One salient point that necessarily has to emerge from these facts is that there is little evidence that many of the ancients ever gave these questions much thought.
Correct. What we see is that the early Christians believed absolutely in the necessity of Baptism for salvation.
If there were not a constant tradition in the Fathers that the Gospel message of ‘Unless a man be born again of water and the Holy Ghost he cannot enter into the kingdom of God’ is to be taken absolutely, it would be easy to say that Our Savior simply did not see fit to mention the obvious exceptions of invincible ignorance and physical impossibility. But the tradition in fact is there; and it is likely enough to be found so constant as to constitute revelation.
It's why the Christians wept so bitterly at the passing away of Valentinian. People SIMPLY believed in the necessity of Baptism for salvation and didn't immediately begin a twenty-minute equivocation about exceptions.
There's no evidence that BoB/BoD considerations were revealed by Our Lord and were taught universally by the Church Fathers.
One can easily imagine the climate in which BoB speculation arose. Perhaps some unbaptized catechumens were martyred, whereas you had some people living sinful lives right up to the end and then receiving Baptism on their deathbeds. St. Augustine explicitly mentions this reasoning, but then in the end rejects it. In other words, this kind of thinking originated in a questioning of what would be fair or right of God to do, but St. Augustine dismissed this pseudo-theological "reasoning" as leading to a vortex of confusion.

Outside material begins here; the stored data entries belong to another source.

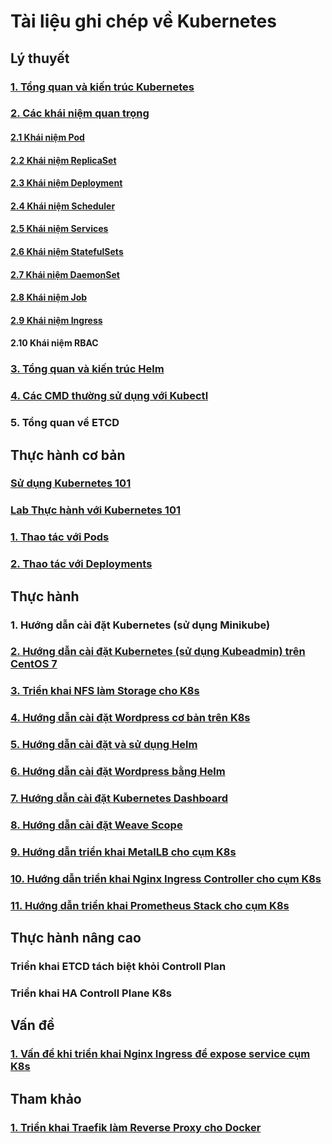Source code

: # Tài liệu ghi chép về Kubernetes

## Lý thuyết

### [1. Tổng quan và kiến trúc Kubernetes](/docs/1-introduction-k8s.md)
### [2. Các khái niệm quan trọng](/docs/2-term-k8s.md)
#### [2.1 Khái niệm Pod](/docs/2.1-pod-k8s.md)
#### [2.2 Khái niệm ReplicaSet](/docs/2.2-rs-k8s.md)
#### [2.3 Khái niệm Deployment](/docs/2.3-deployment-k8s.md)
#### [2.4 Khái niệm Scheduler](/docs/2.4-scheduler-k8s.md)
#### [2.5 Khái niệm Services](/docs/2.5-services-k8s.md)
#### [2.6 Khái niệm StatefulSets](/docs/2.6-sfs-k8s.md)
#### [2.7 Khái niệm DaemonSet](/docs/2.7-ds-k8s.md)
#### [2.8 Khái niệm Job](/docs/2.8-job-k8s.md)
#### [2.9 Khái niệm Ingress](/docs/2.9-ingress-k8s.md)
#### 2.10 Khái niệm RBAC
### [3. Tổng quan và kiến trúc Helm](/docs/3-helm-k8s.md)
### [4. Các CMD thường sử dụng với Kubectl](/docs/kubectl-cmd.md)
### 5. Tổng quan về ETCD


## Thực hành cơ bản

### [Sử dụng Kubernetes 101](/docs/practise/kubernetes-101.md)
### [Lab Thực hành với Kubernetes 101](/src/practice/README.md)
### [1. Thao tác với Pods](/docs/practise/pod-101.md)
### [2. Thao tác với Deployments](/docs/practise/deployment-101.md)

## Thực hành

### 1. Hướng dẫn cài đặt Kubernetes (sử dụng Minikube)
### [2. Hướng dẫn cài đặt Kubernetes (sử dụng Kubeadmin) trên CentOS 7](/docs/setup/install-k8s-centos7-kubeadm.md)
### [3. Triển khai NFS làm Storage cho K8s](/docs/setup/install-nfs-storage-k8s.md)
### [4. Hướng dẫn cài đặt Wordpress cơ bản trên K8s](/docs/setup/setup-wordpress-basic.md)
### [5. Hướng dẫn cài đặt và sử dụng Helm](/docs/setup/install-helm-k8s.md)
### [6. Hướng dẫn cài đặt Wordpress bằng Helm](/docs/setup/install-wp-helm.md)
### [7. Hướng dẫn cài đặt Kubernetes Dashboard](/docs/setup/setup-kubernetes-dashboard.md)
### [8. Hướng dẫn cài đặt Weave Scope](/docs/setup/setup-weave-scope.md)
### [9. Hướng dẫn triển khai MetalLB cho cụm K8s](/docs/setup/install-metallb.md)
### [10. Hướng dẫn triển khai Nginx Ingress Controller cho cụm K8s](/docs/setup/install-nginx-ingress-helm.md)
### [11. Hướng dẫn triển khai Prometheus Stack cho cụm K8s](/docs/setup/install-prometheus-helm.md)
 
## Thực hành nâng cao

### Triển khai ETCD tách biệt khỏi Controll Plan
### Triển khai HA Controll Plane K8s


## Vấn đề

### [1. Vấn đề khi triển khai Nginx Ingress để expose service cụm K8s](/docs/problem/setup-own-nginx-ingress-k8s.md)

## Tham khảo

### [1. Triển khai Traefik làm Reverse Proxy cho Docker](/docs/setup/setup-traefik-docker.md)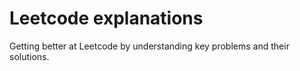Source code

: # Leetcode explanations

Getting better at Leetcode by understanding key problems and their solutions.
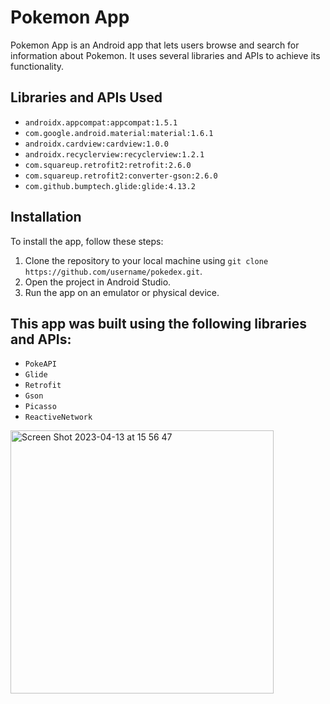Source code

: 


# Pokemon App

Pokemon App is an Android app that lets users browse and search for information about Pokemon. It uses several libraries and APIs to achieve its functionality.

## Libraries and APIs Used

- `androidx.appcompat:appcompat:1.5.1`
- `com.google.android.material:material:1.6.1`
- `androidx.cardview:cardview:1.0.0`
- `androidx.recyclerview:recyclerview:1.2.1`
- `com.squareup.retrofit2:retrofit:2.6.0`
- `com.squareup.retrofit2:converter-gson:2.6.0`
- `com.github.bumptech.glide:glide:4.13.2`

## Installation

To install the app, follow these steps:

1. Clone the repository to your local machine using `git clone https://github.com/username/pokedex.git`.
2. Open the project in Android Studio.
3. Run the app on an emulator or physical device.


## This app was built using the following libraries and APIs:


- `PokeAPI`
- `Glide`
- `Retrofit`
- `Gson`
- `Picasso`
- `ReactiveNetwork`



<img width="421" alt="Screen Shot 2023-04-13 at 15 56 47" src="https://user-images.githubusercontent.com/119069223/231817081-bfe79122-febf-493a-86b8-22bdf21dceac.png">

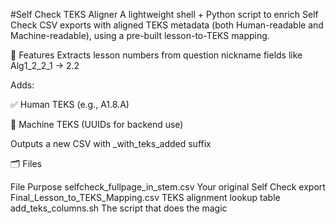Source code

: #Self Check TEKS Aligner
A lightweight shell + Python script to enrich Self Check CSV exports with aligned TEKS metadata (both Human-readable and Machine-readable), using a pre-built lesson-to-TEKS mapping.

🚀 Features
Extracts lesson numbers from question nickname fields like Alg1_2_2_1 → 2.2

Adds:

✅ Human TEKS (e.g., A1.8.A)

🔧 Machine TEKS (UUIDs for backend use)

Outputs a new CSV with _with_teks_added suffix

🗂 Files

File	Purpose
selfcheck_fullpage_in_stem.csv	Your original Self Check export
Final_Lesson_to_TEKS_Mapping.csv	TEKS alignment lookup table
add_teks_columns.sh	The script that does the magic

At no point was there ANY evidence that BoB or BoD could EVER be applied to anyone other than a catechumen, whom the early Christians formally received with a liturgical ceremony as "Christians" though not "fideles".
This idea that non-Catholics can be saved by some BoD-like mechanism NEVER EVER ENTERED THE WILDEST THOUGHTS OF ANY OF THE CHURCH FATHERS. And THIS is my chief problem.